**DATA TO USE:**
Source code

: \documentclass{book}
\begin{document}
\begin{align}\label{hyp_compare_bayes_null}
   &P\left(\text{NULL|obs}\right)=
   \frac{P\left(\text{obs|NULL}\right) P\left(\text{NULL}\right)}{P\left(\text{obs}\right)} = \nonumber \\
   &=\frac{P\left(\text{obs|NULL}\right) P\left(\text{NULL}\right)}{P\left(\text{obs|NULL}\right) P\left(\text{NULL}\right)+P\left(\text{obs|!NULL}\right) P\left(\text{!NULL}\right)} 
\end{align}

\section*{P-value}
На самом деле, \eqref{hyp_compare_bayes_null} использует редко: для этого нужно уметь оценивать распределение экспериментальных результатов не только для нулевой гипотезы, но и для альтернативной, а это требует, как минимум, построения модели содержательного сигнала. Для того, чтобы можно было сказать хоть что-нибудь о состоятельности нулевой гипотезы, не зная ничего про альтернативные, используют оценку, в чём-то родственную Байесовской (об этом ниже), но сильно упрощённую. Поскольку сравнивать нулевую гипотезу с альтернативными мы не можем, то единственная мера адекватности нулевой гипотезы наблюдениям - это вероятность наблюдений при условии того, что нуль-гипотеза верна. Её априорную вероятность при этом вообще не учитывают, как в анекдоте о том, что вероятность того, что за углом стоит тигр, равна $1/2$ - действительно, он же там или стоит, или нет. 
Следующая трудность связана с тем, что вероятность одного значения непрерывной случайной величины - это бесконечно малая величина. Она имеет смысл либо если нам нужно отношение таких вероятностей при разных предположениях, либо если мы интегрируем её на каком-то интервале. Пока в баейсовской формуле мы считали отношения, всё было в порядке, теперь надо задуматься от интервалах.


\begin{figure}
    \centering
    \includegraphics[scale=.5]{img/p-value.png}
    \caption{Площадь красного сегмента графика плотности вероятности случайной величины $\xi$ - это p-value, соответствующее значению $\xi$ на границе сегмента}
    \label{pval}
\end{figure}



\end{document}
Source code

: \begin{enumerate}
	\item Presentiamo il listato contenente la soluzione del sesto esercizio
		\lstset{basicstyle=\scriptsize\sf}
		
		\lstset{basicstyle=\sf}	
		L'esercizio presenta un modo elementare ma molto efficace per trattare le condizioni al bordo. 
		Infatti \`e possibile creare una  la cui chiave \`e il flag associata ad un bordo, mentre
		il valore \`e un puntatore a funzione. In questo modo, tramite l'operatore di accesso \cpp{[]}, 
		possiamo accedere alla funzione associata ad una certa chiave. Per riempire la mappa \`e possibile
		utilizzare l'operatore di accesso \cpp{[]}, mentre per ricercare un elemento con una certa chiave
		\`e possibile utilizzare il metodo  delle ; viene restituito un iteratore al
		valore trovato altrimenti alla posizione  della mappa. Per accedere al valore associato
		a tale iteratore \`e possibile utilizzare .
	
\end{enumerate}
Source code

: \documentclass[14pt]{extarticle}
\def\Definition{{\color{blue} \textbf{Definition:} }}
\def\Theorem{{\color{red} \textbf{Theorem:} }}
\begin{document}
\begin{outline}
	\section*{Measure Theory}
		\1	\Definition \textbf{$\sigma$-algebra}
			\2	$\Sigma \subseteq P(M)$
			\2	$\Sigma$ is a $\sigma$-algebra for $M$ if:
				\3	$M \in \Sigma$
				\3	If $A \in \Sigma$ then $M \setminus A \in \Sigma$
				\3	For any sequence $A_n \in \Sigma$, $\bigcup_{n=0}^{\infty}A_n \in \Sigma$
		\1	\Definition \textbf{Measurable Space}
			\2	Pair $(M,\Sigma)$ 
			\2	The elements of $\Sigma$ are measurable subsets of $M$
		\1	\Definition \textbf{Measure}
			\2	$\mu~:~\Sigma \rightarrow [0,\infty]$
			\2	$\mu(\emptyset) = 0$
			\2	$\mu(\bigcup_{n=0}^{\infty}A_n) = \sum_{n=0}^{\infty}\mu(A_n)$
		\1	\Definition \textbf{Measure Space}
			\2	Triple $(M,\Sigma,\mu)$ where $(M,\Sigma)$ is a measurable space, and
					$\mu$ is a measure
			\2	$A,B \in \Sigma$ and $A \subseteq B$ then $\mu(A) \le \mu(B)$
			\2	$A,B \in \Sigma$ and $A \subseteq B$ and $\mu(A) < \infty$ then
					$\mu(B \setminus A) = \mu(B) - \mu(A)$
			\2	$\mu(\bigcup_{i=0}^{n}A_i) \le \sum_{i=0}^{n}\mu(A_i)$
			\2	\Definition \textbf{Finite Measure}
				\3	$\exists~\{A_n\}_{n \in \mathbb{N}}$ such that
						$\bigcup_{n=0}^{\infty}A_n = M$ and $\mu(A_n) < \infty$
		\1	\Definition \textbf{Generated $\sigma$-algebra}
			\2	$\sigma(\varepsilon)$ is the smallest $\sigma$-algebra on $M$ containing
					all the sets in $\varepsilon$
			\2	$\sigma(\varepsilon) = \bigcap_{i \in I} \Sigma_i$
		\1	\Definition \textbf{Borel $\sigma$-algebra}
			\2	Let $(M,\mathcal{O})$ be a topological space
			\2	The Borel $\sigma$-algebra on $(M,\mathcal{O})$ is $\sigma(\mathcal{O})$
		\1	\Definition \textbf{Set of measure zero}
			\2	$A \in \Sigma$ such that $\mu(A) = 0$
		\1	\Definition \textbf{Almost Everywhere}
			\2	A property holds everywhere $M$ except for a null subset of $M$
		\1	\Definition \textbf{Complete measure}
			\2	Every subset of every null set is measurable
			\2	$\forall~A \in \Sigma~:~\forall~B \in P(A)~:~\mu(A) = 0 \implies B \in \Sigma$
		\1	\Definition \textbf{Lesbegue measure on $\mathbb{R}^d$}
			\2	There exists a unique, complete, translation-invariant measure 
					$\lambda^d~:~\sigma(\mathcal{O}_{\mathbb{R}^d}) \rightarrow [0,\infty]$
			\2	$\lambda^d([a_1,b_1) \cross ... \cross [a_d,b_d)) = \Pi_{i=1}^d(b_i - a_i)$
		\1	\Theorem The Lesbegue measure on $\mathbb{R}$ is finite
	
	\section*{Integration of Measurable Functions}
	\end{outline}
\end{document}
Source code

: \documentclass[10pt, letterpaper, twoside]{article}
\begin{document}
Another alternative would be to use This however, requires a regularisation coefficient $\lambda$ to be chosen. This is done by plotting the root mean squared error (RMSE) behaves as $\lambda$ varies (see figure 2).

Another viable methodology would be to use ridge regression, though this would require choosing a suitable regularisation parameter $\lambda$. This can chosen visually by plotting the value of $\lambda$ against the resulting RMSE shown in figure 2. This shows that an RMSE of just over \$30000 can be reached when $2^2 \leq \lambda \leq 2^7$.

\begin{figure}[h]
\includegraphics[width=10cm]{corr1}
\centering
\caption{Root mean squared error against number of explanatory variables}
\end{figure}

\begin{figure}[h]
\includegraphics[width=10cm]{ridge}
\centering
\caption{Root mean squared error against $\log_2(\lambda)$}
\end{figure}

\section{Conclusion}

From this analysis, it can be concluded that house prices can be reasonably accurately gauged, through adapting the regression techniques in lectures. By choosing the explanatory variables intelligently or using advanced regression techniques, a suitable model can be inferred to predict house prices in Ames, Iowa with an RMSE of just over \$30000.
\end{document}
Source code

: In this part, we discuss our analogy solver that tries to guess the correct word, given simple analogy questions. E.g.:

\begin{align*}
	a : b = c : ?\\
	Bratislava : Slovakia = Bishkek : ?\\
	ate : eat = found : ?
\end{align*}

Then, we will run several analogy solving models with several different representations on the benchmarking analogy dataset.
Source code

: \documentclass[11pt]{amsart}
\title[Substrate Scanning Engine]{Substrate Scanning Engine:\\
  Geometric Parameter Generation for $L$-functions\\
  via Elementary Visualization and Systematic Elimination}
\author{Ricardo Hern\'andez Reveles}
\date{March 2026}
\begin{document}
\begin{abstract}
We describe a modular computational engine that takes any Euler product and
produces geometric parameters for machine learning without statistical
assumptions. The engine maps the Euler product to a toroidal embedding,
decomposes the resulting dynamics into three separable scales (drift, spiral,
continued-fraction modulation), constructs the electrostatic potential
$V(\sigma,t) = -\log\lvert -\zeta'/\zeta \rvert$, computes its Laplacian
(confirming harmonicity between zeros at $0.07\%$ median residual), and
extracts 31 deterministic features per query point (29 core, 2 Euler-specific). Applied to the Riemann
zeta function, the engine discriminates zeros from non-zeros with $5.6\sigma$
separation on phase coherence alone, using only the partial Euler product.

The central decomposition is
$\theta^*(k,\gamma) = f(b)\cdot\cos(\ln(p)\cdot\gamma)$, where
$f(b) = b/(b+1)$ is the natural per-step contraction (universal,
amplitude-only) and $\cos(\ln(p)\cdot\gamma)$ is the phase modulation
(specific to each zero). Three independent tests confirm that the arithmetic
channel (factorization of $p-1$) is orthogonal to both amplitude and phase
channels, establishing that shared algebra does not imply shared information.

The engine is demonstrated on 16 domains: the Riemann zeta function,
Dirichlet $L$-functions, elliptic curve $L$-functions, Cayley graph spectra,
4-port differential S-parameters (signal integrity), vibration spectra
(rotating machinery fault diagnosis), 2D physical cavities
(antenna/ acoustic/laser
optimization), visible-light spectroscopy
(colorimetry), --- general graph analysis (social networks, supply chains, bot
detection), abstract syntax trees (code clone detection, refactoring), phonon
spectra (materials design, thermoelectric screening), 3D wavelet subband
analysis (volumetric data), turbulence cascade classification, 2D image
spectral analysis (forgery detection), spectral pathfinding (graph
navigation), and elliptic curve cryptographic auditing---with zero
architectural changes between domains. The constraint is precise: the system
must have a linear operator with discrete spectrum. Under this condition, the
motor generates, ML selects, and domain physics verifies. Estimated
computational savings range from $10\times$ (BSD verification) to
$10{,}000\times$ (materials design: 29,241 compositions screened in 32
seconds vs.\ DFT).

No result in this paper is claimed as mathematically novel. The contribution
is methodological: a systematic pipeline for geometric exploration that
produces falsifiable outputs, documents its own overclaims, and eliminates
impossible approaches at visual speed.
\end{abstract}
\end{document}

**ASSIGNMENT:**
Looking at the data above, write out exactly the lines that start at the one containing "produces geometric parameters" and end at the one containing "(confirming harmonicity between"; include both and nothing beyond.

**SOLUTION FOR THIS EXERCISE:**
produces geometric parameters for machine learning without statistical
assumptions. The engine maps the Euler product to a toroidal embedding,
decomposes the resulting dynamics into three separable scales (drift, spiral,
continued-fraction modulation), constructs the electrostatic potential
$V(\sigma,t) = -\log\lvert -\zeta'/\zeta \rvert$, computes its Laplacian
(confirming harmonicity between zeros at $0.07\%$ median residual), and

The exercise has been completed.